There will always be demand for well-run businesses – and pubcos are no exception, argues chartered surveyor Alan Gordon
IF the doomsayers are to be believed, the pub trade is dying a slow and painful death. But any close analysis of the sector would quickly make a mockery of that assessment, writes Alan Gordon of chartered surveyors DM Hall.
For property professionals who keep a close eye on the business, this is one corpse which is betraying distinct signs of life. In fact, in some parts of the sector, it’s displaying a healthy vigour. Take, as an example, a remarkable portfolio of pubs which has just gone under the hammer across the UK, including more than 120 in Scotland, many of which are at the heart of communities and have been trading profitably and popularly for decades.
The properties were historically part of the Tennent’s estate, which passed into the hands of Spirit Group and subsequently the property tycoon Robert Tchenguiz.
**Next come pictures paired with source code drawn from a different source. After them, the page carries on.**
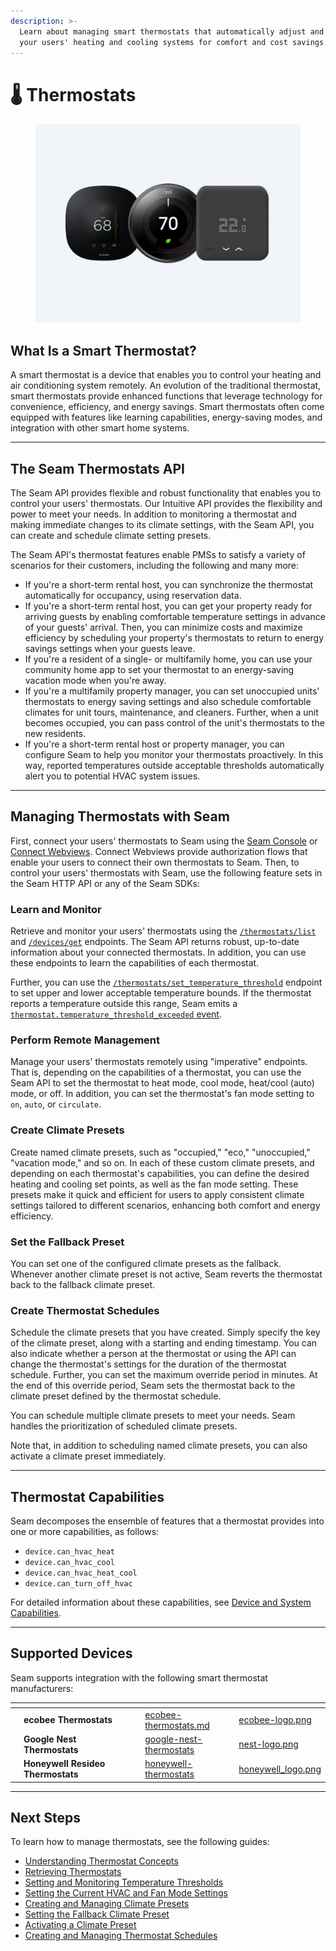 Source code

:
 ```yaml
---
description: >-
  Learn about managing smart thermostats that automatically adjust and program
  your users' heating and cooling systems for comfort and cost savings.
---
```


# 🌡️ Thermostats

<figure><img src="../../.gitbook/assets/thermostats-cover.png" alt="The Seam API provides flexible and robust functionality that enables you to control your users&#x27; thermostats."><figcaption></figcaption></figure>

## What Is a Smart Thermostat?

A smart thermostat is a device that enables you to control your heating and air conditioning system remotely. An evolution of the traditional thermostat, smart thermostats provide enhanced functions that leverage technology for convenience, efficiency, and energy savings. Smart thermostats often come equipped with features like learning capabilities, energy-saving modes, and integration with other smart home systems.

***

## The Seam Thermostats API

The Seam API provides flexible and robust functionality that enables you to control your users' thermostats. Our Intuitive API provides the flexibility and power to meet your needs. In addition to monitoring a thermostat and making immediate changes to its climate settings, with the Seam API, you can create and schedule climate setting presets.

The Seam API's thermostat features enable PMSs to satisfy a variety of scenarios for their customers, including the following and many more:

* If you're a short-term rental host, you can synchronize the thermostat automatically for occupancy, using reservation data.
* If you're a short-term rental host, you can get your property ready for arriving guests by enabling comfortable temperature settings in advance of your guests' arrival. Then, you can minimize costs and maximize efficiency by scheduling your property's thermostats to return to energy savings settings when your guests leave.
* If you're a resident of a single- or multifamily home, you can use your community home app to set your thermostat to an energy-saving vacation mode when you're away.
* If you're a multifamily property manager, you can set unoccupied units' thermostats to energy saving settings and also schedule comfortable climates for unit tours, maintenance, and cleaners. Further, when a unit becomes occupied, you can pass control of the unit's thermostats to the new residents.
* If you're a short-term rental host or property manager, you can configure Seam to help you monitor your thermostats proactively. In this way, reported temperatures outside acceptable thresholds automatically alert you to potential HVAC system issues.

***

## Managing Thermostats with Seam

First, connect your users' thermostats to Seam using the [Seam Console](../../core-concepts/seam-console/) or [Connect Webviews](../../core-concepts/connect-webviews/). Connect Webviews provide authorization flows that enable your users to connect their own thermostats to Seam. Then, to control your users' thermostats with Seam, use the following feature sets in the Seam HTTP API or any of the Seam SDKs:

### Learn and Monitor

Retrieve and monitor your users' thermostats using the [`/thermostats/list`](../../api/thermostats/list.md) and [`/devices/get`](../../api-clients/devices/get.md) endpoints. The Seam API returns robust, up-to-date information about your connected thermostats. In addition, you can use these endpoints to learn the capabilities of each thermostat.

Further, you can use the [`/thermostats/set_temperature_threshold`](../../api/thermostats/set\_temperature\_threshold.md) endpoint to set upper and lower acceptable temperature bounds. If the thermostat reports a temperature outside this range, Seam emits a [`thermostat.temperature_threshold_exceeded` event](../../api-clients/events/#event-types).

### Perform Remote Management

Manage your users' thermostats remotely using "imperative" endpoints. That is, depending on the capabilities of a thermostat, you can use the Seam API to set the thermostat to heat mode, cool mode, heat/cool (auto) mode, or off. In addition, you can set the thermostat's fan mode setting to `on`, `auto`, or `circulate`.

### Create Climate Presets

Create named climate presets, such as "occupied," "eco," "unoccupied," "vacation mode," and so on. In each of these custom climate presets, and depending on each thermostat's capabilities, you can define the desired heating and cooling set points, as well as the fan mode setting. These presets make it quick and efficient for users to apply consistent climate settings tailored to different scenarios, enhancing both comfort and energy efficiency.

### Set the Fallback Preset

You can set one of the configured climate presets as the fallback. Whenever another climate preset is not active, Seam reverts the thermostat back to the fallback climate preset.

### Create Thermostat Schedules

Schedule the climate presets that you have created. Simply specify the key of the climate preset, along with a starting and ending timestamp. You can also indicate whether a person at the thermostat or using the API can change the thermostat's settings for the duration of the thermostat schedule. Further, you can set the maximum override period in minutes. At the end of this override period, Seam sets the thermostat back to the climate preset defined by the thermostat schedule.

You can schedule multiple climate presets to meet your needs. Seam handles the prioritization of scheduled climate presets.

Note that, in addition to scheduling named climate presets, you can also activate a climate preset immediately.

***

## Thermostat Capabilities

Seam decomposes the ensemble of features that a thermostat provides into one or more capabilities, as follows:

* `device.can_hvac_heat`
* `device.can_hvac_cool`
* `device.can_hvac_heat_cool`
* `device.can_turn_off_hvac`

For detailed information about these capabilities, see [Device and System Capabilities](../../capability-guides/device-and-system-capabilities.md).

***

## Supported Devices

Seam supports integration with the following smart thermostat manufacturers:

<table data-view="cards"><thead><tr><th></th><th></th><th></th><th></th><th data-hidden data-card-target data-type="content-ref"></th><th data-hidden data-card-cover data-type="files"></th></tr></thead><tbody><tr><td></td><td><strong>ecobee Thermostats</strong></td><td></td><td></td><td><a href="../../device-guides/ecobee-thermostats.md">ecobee-thermostats.md</a></td><td><a href="../../.gitbook/assets/ecobee-logo.png">ecobee-logo.png</a></td></tr><tr><td></td><td><strong>Google Nest Thermostats</strong></td><td></td><td></td><td><a href="../../device-guides/google-nest-thermostats/">google-nest-thermostats</a></td><td><a href="../../.gitbook/assets/nest-logo.png">nest-logo.png</a></td></tr><tr><td></td><td><strong>Honeywell Resideo Thermostats</strong></td><td></td><td></td><td><a href="../../device-and-system-integration-guides/honeywell-thermostats/">honeywell-thermostats</a></td><td><a href="../../.gitbook/assets/honeywell_logo.png">honeywell_logo.png</a></td></tr></tbody></table>

***

## Next Steps

To learn how to manage thermostats, see the following guides:

* [Understanding Thermostat Concepts](../../capability-guides/thermostats/understanding-thermostat-concepts/)
* [Retrieving Thermostats](retrieving-thermostats.md)
* [Setting and Monitoring Temperature Thresholds](../../capability-guides/thermostats/setting-and-monitoring-temperature-thresholds.md)
* [Setting the Current HVAC and Fan Mode Settings](configure-current-climate-settings.md)
* [Creating and Managing Climate Presets](../../capability-guides/thermostats/creating-and-managing-climate-presets/)
* [Setting the Fallback Climate Preset](../../capability-guides/thermostats/creating-and-managing-climate-presets/setting-the-fallback-climate-preset.md)
* [Activating a Climate Preset](../../capability-guides/thermostats/creating-and-managing-climate-presets/activating-a-climate-preset.md)
* [Creating and Managing Thermostat Schedules](../../capability-guides/thermostats/creating-and-managing-thermostat-schedules.md)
And these are no ‘toxic assets’ – potential buyers were lining up to take advantage of what could have been a once in a lifetime opportunity. A clear demonstration of the healthy demand was the number of surveys which were instructed – DM Hall alone could have surveyed many properties several times – and the considerable number of overlapping offers which resulted at the closing date.
Prospective buyers fell into several categories: existing tenants looking to make the transition to owning their freehold; local operators wanting to cherry pick for their portfolios; private pubcos on the lookout for good additional assets; and also larger pub investment companies.
The point is that the package of pubs in Scotland included many successful, high volume outlets, including city centre bars, community pubs and destination inns.
These included cornerstone Glasgow bars like The Griffin, the Park Bar, the Queen’s Park Cafe and archetypal community pub La Cala in Dennistoun. These are not distressed properties – they’re gems of the licensed trade trading as robustly as could be desired.
What this demonstrates is that to write off a sector, as some have been doing for the past three years, on the basis of generalised information and broad assumptions is short-sighted to say the least.
There will always be good offers for good businesses, and pubs are no exception. If they are well presented, well looked after and in good locations, they will continue to attract prices which, at worst, will match pre-recession levels.
This is not to say that some of the crazy premiums the market experienced before the downturn have not been shaken out of the system.
They have, and just as in the housing market, prices are settling at levels dictated by commercial reality, rather than wish-fulfilment. Over-provision is being controlled not by legislation but by market forces. There is no doubt that a polarisation of the trade is still under way, with better units surviving and prospering and tumbleweed blowing around the bottom end of the spectrum. It’s not too fatalistic to suggest that 15% to 20% of properties down the scale will end up trading as something else.
Where I particularly fear for the market is in the former industrial heartlands – areas like Lanarkshire, Ayrshire, Dunbartonshire and West Lothian – where formerly thriving communities are slowly turning into dormitory towns with demographics which simply no longer fit the traditional pub model.
However, as this latest sale has amply illustrated, there are parts of the market where demand is not moribund but active, enthusiastic and well-financed, often by smaller pubcos, high net worth individuals and private equity. I have just received an email from a client with £2 million cash on deposit and further lines of funding coming into place, which he is anxious to invest in the right properties. So surely there is a lesson here for lenders. If these people, who did not accumulate their wealth by making stupid mistakes, can see attractive future value in the leisure sector, perhaps it is time for the lending institutions to re-assess its potential.